Si les usines de la Défense nationale peuvent payer cette indemnité, de nombreuses petites usines laisseront partir leurs ouvrières sans aucune compensation, d’où le désarroi de nombreuses familles au retour des soldats : certains sont blessés, d’autres n’arrivent pas à se réadapter à la vie civile ; les prisonniers sont peu à peu rapatriés mais beaucoup ont été très touchés par la vie en camp.
Avec 1.300.000 morts, plus de 280.000 blessés et 506.000 prisonniers, toutes les familles françaises sont touchées.
Les idées féministes se sont répandues pendant la guerre
Avant 1914, sous l’influence des féministes américaines, et surtout anglaises avec à leur tête Miss Pankhurst, qui ne craint pas la violence pour assumer la demande de suffrage des femmes, les Françaises, encore peu nombreuses, avaient réclamé le droit de vote soutenues par des journalistes féministes.
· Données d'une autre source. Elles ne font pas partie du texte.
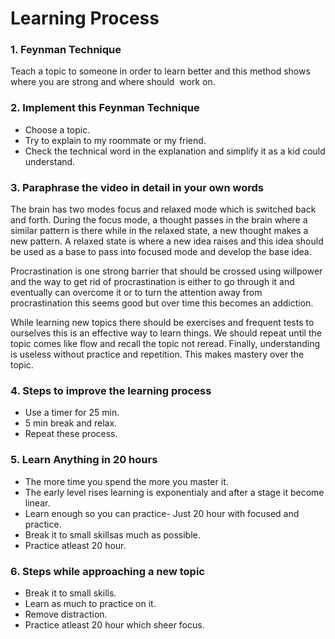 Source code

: # Learning Process

### 1. Feynman Technique
  Teach a topic to someone in order to learn better and this method shows where you are strong and where should  work on.
### 2. Implement this Feynman Technique
- Choose a topic.
- Try to explain to my roommate or my friend.
- Check the technical word in the explanation and simplify it as a kid could understand.
### 3. Paraphrase the video in detail in your own words
  The brain has two modes focus and relaxed mode which is switched back and forth. During the focus mode, a thought passes in the brain where a similar pattern is there while in the relaxed state, a new thought makes a new pattern. A relaxed state is where a new idea raises and this idea should be used as a base to pass into focused mode and develop the base idea.

  Procrastination is one strong barrier that should be crossed using willpower and the way to get rid of procrastination is either to go through it and eventually can overcome it or to turn the attention away from procrastination this seems good but over time this becomes an addiction.

  While learning new topics there should be exercises and frequent tests to ourselves this is an effective way to learn things. We should repeat until the topic comes like flow and recall the topic not reread. Finally, understanding is useless without practice and repetition. This makes mastery over the topic. 
### 4. Steps to improve the learning process
- Use a timer for 25 min.
- 5 min break and relax. 
- Repeat these process.
### 5. Learn Anything in 20 hours
- The more time you spend the more you master it.
- The early level rises learning is exponentialy and after a stage it become linear.
- Learn enough so you can practice- Just 20 hour with focused and practice.
- Break it to small skillsas much as possible.
- Practice atleast 20 hour.
### 6. Steps while approaching a new topic
- Break it to small skills.
- Learn as much to practice on it.
- Remove distraction.
- Practice atleast 20 hour which sheer focus.
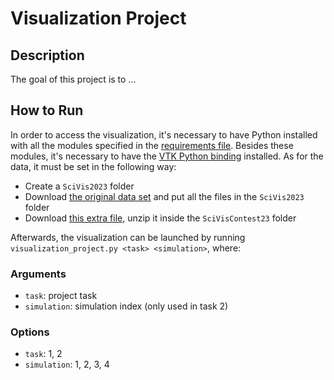 # Visualization Project

## Description

The goal of this project is to ...

## How to Run

In order to access the visualization, it's necessary to have Python installed with all the modules specified in the [requirements file](requirements.txt). Besides these modules, it's necessary to have the [VTK Python binding](https://vtk.org/download/) installed. As for the data, it must be set in the following way:

- Create a `SciVis2023` folder
- Download [the original data set](https://rwth-aachen.sciebo.de/s/KNTo1vgT0JZyGJx) and put all the files in the `SciVis2023` folder
- Download [this extra file](https://drive.google.com/file/d/1jFK71ZevDojzTRM2krZ1VVCTflAWSTr8/view?usp=sharing), unzip it inside the `SciVisContest23` folder

Afterwards, the visualization can be launched by running `visualization_project.py <task> <simulation>`, where:

### Arguments

- `task`: project task
- `simulation`: simulation index (only used in task 2)

### Options

- `task`: 1, 2
- `simulation`: 1, 2, 3, 4
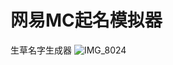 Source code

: # 网易MC起名模拟器
生草名字生成器
![IMG_8024](https://github.com/F7YM/Netease-MC-Name-Simulator/assets/130836015/e3af0579-caeb-4750-9991-98b576e41b00)
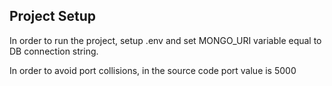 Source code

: ## Project Setup

In order to run the project, setup .env and set MONGO_URI variable equal to DB connection string.

In order to avoid port collisions, in the source code port value is 5000

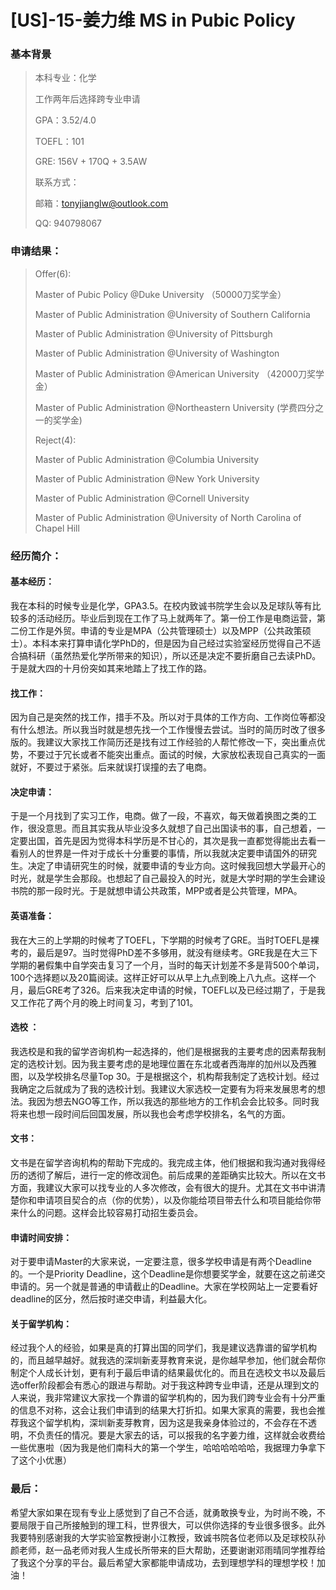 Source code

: # [US]-15-姜力维 MS in Pubic Policy

### 基本背景

> 本科专业：化学
>
> 工作两年后选择跨专业申请
>
> GPA：3.52/4.0
>
> TOEFL：101
>
> GRE: 156V + 170Q + 3.5AW
>
> 联系方式：
>
> 邮箱：[tonyjianglw@outlook.com](mailto:tonyjianglw@outlook.com)
>
> QQ: 940798067



### 申请结果：

> Offer(6):
>
> Master of Pubic Policy @Duke University （50000刀奖学金）
>
> Master of Public Administration @University of Southern California
>
> Master of Public Administration @University of Pittsburgh
>
> Master of Public Administration @University of Washington
>
> Master of Public Administration @American University （42000刀奖学金）
>
> Master of Public Administration @Northeastern University (学费四分之一的奖学金)
>
> Reject(4):
>
> Master of Public Administration @Columbia University
>
> Master of Public Administration @New York University
>
> Master of Public Administration @Cornell University
>
> Master of Public Administration @University of North Carolina of Chapel Hill

 

### 经历简介：

#### 基本经历：

我在本科的时候专业是化学，GPA3.5。在校内致诚书院学生会以及足球队等有比较多的活动经历。毕业后到现在工作了马上就两年了。第一份工作是电商运营，第二份工作是外贸。申请的专业是MPA（公共管理硕士）以及MPP（公共政策硕士）。本科本来打算申请化学PhD的，但是因为自己经过实验室经历觉得自己不适合搞科研（虽然热爱化学所带来的知识），所以还是决定不要折磨自己去读PhD。于是就大四的十月份突如其来地踏上了找工作的路。

 

#### 找工作：

因为自己是突然的找工作，措手不及。所以对于具体的工作方向、工作岗位等都没有什么想法。所以我当时就是想先找一个工作慢慢去尝试。当时的简历时改了很多版的。我建议大家找工作简历还是找有过工作经验的人帮忙修改一下，突出重点优势，不要过于冗长或者不能突出重点。面试的时候，大家放松表现自己真实的一面就好，不要过于紧张。后来就误打误撞的去了电商。

 

#### 决定申请：

于是一个月找到了实习工作，电商。做了一段，不喜欢，每天做着换图之类的工作，很没意思。而且其实我从毕业没多久就想了自己出国读书的事，自己想着，一定要出国，首先是因为觉得本科学历是不甘心的，其次是我一直都觉得能出去看一看别人的世界是一件对于成长十分重要的事情，所以我就决定要申请国外的研究生。决定了申请研究生的时候，就要申请的专业方向。这时候我回想大学最开心的时光，就是学生会那段。也想起了自己最投入的时光，就是大学时期的学生会建设书院的那一段时光。于是就想申请公共政策，MPP或者是公共管理，MPA。

 

#### 英语准备：

我在大三的上学期的时候考了TOEFL，下学期的时候考了GRE。当时TOEFL是裸考的，最后是97。当时觉得PhD差不多够用，就没有继续考。GRE我是在大三下学期的暑假集中自学突击复习了一个月，当时的每天计划差不多是背500个单词，100个选择题以及20篇阅读。这样正好可以从早上九点到晚上八九点。这样一个月，最后GRE考了326。后来我决定申请的时候，TOEFL以及已经过期了，于是我又工作花了两个月的晚上时间复习，考到了101。

 

#### 选校 ：

我选校是和我的留学咨询机构一起选择的，他们是根据我的主要考虑的因素帮我制定的选校计划。因为我主要考虑的是地理位置在东北或者西海岸的加州以及西雅图，以及学校排名尽量Top 30。于是根据这个，机构帮我制定了选校计划。经过我确定之后就成为了我的选校计划。我建议大家选校一定要有为将来发展思考的想法。我因为想去NGO等工作，所以我选的那些地方的工作机会会比较多。同时我将来也想一段时间后回国发展，所以我也会考虑学校排名，名气的方面。

 

#### 文书：

文书是在留学咨询机构的帮助下完成的。我完成主体，他们根据和我沟通对我得经历的透彻了解后，进行一定的修改润色。前后成果的差距确实比较大。所以在文书方面，我建议大家可以找专业的人多次修改，会有很大的提升。尤其在文书中讲清楚你和申请项目契合的点（你的优势），以及你能给项目带去什么和项目能给你带来什么的问题。这样会比较容易打动招生委员会。

 

#### 申请时间安排：

对于要申请Master的大家来说，一定要注意，很多学校申请是有两个Deadline的。一个是Priority Deadline，这个Deadline是你想要奖学金，就要在这之前递交申请的。另一个就是普通的申请截止的Deadline。大家在学校网站上一定要看好deadline的区分，然后按时递交申请，利益最大化。

 

#### 关于留学机构：

经过我个人的经验，如果是真的打算出国的同学们，我是建议选靠谱的留学机构的，而且越早越好。就我选的深圳新麦芽教育来说，是你越早参加，他们就会帮你制定个人成长计划，更有利于最后申请的结果最优化的。而且在选校文书以及最后选offer阶段都会有悉心的跟进与帮助。对于我这种跨专业申请，还是从理到文的人来说，我非常建议大家找一个靠谱的留学机构的，因为我们跨专业会有十分严重的信息不对称，这会让我们申请到的结果大打折扣。如果大家真的需要，我也会推荐我这个留学机构，深圳新麦芽教育，因为这是我亲身体验过的，不会存在不透明，不负责任的情况。要是大家去的话，可以报我的名字姜力维，这样就会收费给一些优惠啦（因为我是他们南科大的第一个学生，哈哈哈哈哈哈，我据理力争拿下了这个小优惠）

### 最后：

   希望大家如果在现有专业上感觉到了自己不合适，就勇敢换专业，为时尚不晚，不要局限于自己所接触到的理工科，世界很大，可以供你选择的专业很多很多。此外我要特别感谢我的大学实验室教授谢小江教授，致诚书院各位老师以及足球校队孙颜老师，赵一品老师对我人生成长所带来的巨大帮助，还要谢谢邓雨晴同学推荐给了我这个分享的平台。最后希望大家都能申请成功，去到理想学科的理想学校！加油！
Dès la déclaration de guerre, le ton change. Ces journalistes tiennent d’abord à soutenir les combattants, comme Jane Misme dans son journal La Française en août 1914 :
« Tant que durera l’épreuve dont souffre notre pays, il ne sera permis à personne de parler de ses droits, nous n’avons plus envers lui que des devoirs ! »
Des féministes organisent des manifestations de rue à Paris dès le début du XXème siècle, pour demander leur place en politique. En 1901, elles mettent en circulation un timbre représentant les Droits de l’Homme, dessiné par une féministe, Jeanne Oddo-Deflou, qui représente un homme tenant les Droits de la Femme à l’envers !
En 1904, pour le Centenaire du Code Napoléon, Hubertine Auclert, féministe et journaliste à La Citoyenne déchire une copie du Code Civil, devant le monument de l’Assemblée nationale. De 1905 à 1908, Nelly Roussel entraîne plusieurs fois des femmes à demander le droit du suffrage féminin, la contraception et l’avortement.
Ces idées commencent à pénétrer dans l’esprit des Françaises, d’où la création de l’Union française pour le suffrage des femmes. En 1914, le nombre de ses membres passe de 650 à 12.000. 300 députés se montrent favorables à cette demande. Arthur Chaussy, socialiste fondateur de la Bourse du Travail à Melun, écrit dans son journal :
« L’hypothèse ne fait plus sourire maintenant, on discute sérieusement comme une chose nouvelle et grave, de la possibilité du vote des femmes ».
Cécile Brunschvicg dès avant-guerre, avait fait des conférences dans les campagnes contre l’alcoolisme répandu chez les hommes et les femmes de cultivateurs, conseillant à la paysanne de demander le droit de vote pour participer aux affaires du pays et donc être davantage reconnue comme citoyenne à part entière :
« Elle deviendrait par le bulletin de vote une force avec laquelle il faudrait compter ».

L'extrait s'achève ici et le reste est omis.